Interpretive Summary: Producers of organically certified potatoes typically utilize a combination of nonchemical weed control methods such as cover crops, tillage, and cultivation to prevent weeds from reducing potato yield and harvest efficiency. Mustard seed meal (MSM) controlled weeds for several weeks following application to soil in several previous reports, but has not been tested in potato. This research evaluated the response of potatoes and weeds to MSM applied at several rates previously reported to control weeds. MSM applied at 2.2 and 4.5 MT ha-1 just after harrowing and prior to potato emergence reduced the number of early season weeds in potato and reduced late season broadleaf weeds in all three years tested. Little or no injury to potato was observed at the MSM rates tested and potato tuber yields and percentage of US No.1 tubers were not affected. MSM could be a component of an integrated weed management program in organic potato production.

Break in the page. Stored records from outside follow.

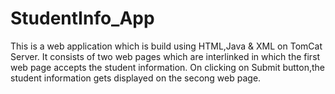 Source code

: # StudentInfo_App
This is a web application which is build using HTML,Java & XML on TomCat Server.
It consists of two web pages which are interlinked in which the first web page accepts the student information.
On clicking on Submit button,the student information gets displayed on the secong web page.
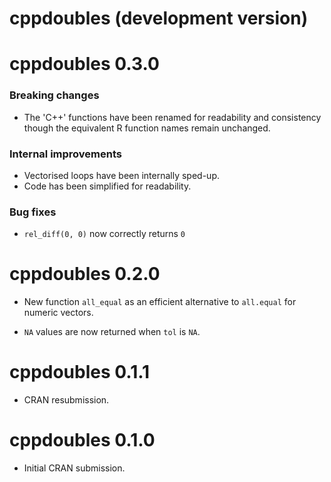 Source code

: # cppdoubles (development version)

# cppdoubles 0.3.0

### Breaking changes

-   The 'C++' functions have been renamed for readability and consistency though the equivalent R function names remain unchanged.

### Internal improvements

-   Vectorised loops have been internally sped-up.
-   Code has been simplified for readability.

### Bug fixes

-   `rel_diff(0, 0)` now correctly returns `0`

# cppdoubles 0.2.0

-   New function `all_equal` as an efficient alternative to `all.equal` for numeric vectors.

-   `NA` values are now returned when `tol` is `NA`.

# cppdoubles 0.1.1

-   CRAN resubmission.

# cppdoubles 0.1.0

-   Initial CRAN submission.
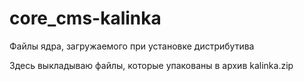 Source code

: # core_cms-kalinka
Файлы ядра, загружаемого при установке дистрибутива

 Здесь выкладываю файлы, которые упакованы в архив kalinka.zip
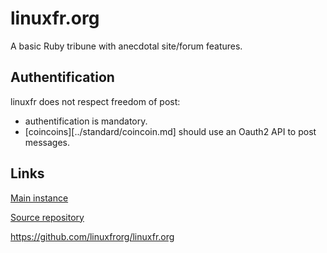 # linuxfr.org

A basic Ruby tribune with anecdotal site/forum features.

## Authentification

linuxfr does not respect freedom of post:

- authentification is mandatory.
- [coincoins][../standard/coincoin.md] should use an Oauth2 API to
post messages.

## Links

[Main instance](https://linuxfr.org/board)

[Source repository](https://github.com/linuxfrorg/linuxfr.org)

https://github.com/linuxfrorg/linuxfr.org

Technical Abstract: Mustard seed meal (MSM) derived from Sinapis alba controls weeds for several weeks following application to soil, but also has potential to injure the planted crop. Producers of certified organic potatoes typically utilize a combination of cover crops, soil hilling, harrowing, and cultivation for weed control. Once the potato canopy nears row closure, most late emerging weeds are suppressed by the dense potato canopy. MSM may have value for early season weed suppression in potato, but has not been previously tested. Our objectives were to determine the weed control efficacy and potato tolerance to MSM. We evaluated response of potatoes and weeds to MSM applied at 1.1, 2.2, and 4.5 MT ha-1 applied in a band on the potato hill just after a shallow harrowing and prior to potato emergence as part of an integrated weed management program in potatoes. MSM applied at 2.2 and 4.5 MT ha-1 reduced early season grass and broadleaf weed density 73 to 99% and 54 to 98%, respectively, in potato and reduced late season broadleaf weed biomass 71 to 94% in all three years tested. Early season grass weed density in potato was reduced by MSM at 2.2 and 4.5 MT ha-1. Late season grass weed biomass was reduced by the highest rate of 4.5 MT ha-1. MSM at 4.5 MT ha-1 caused minor injury to potato (3 to 15%) at 3 weeks after emergence, but did not reduce total tuber yields or percentage of US No.1 tubers. MSM could be a component of an integrated weed control program in potato.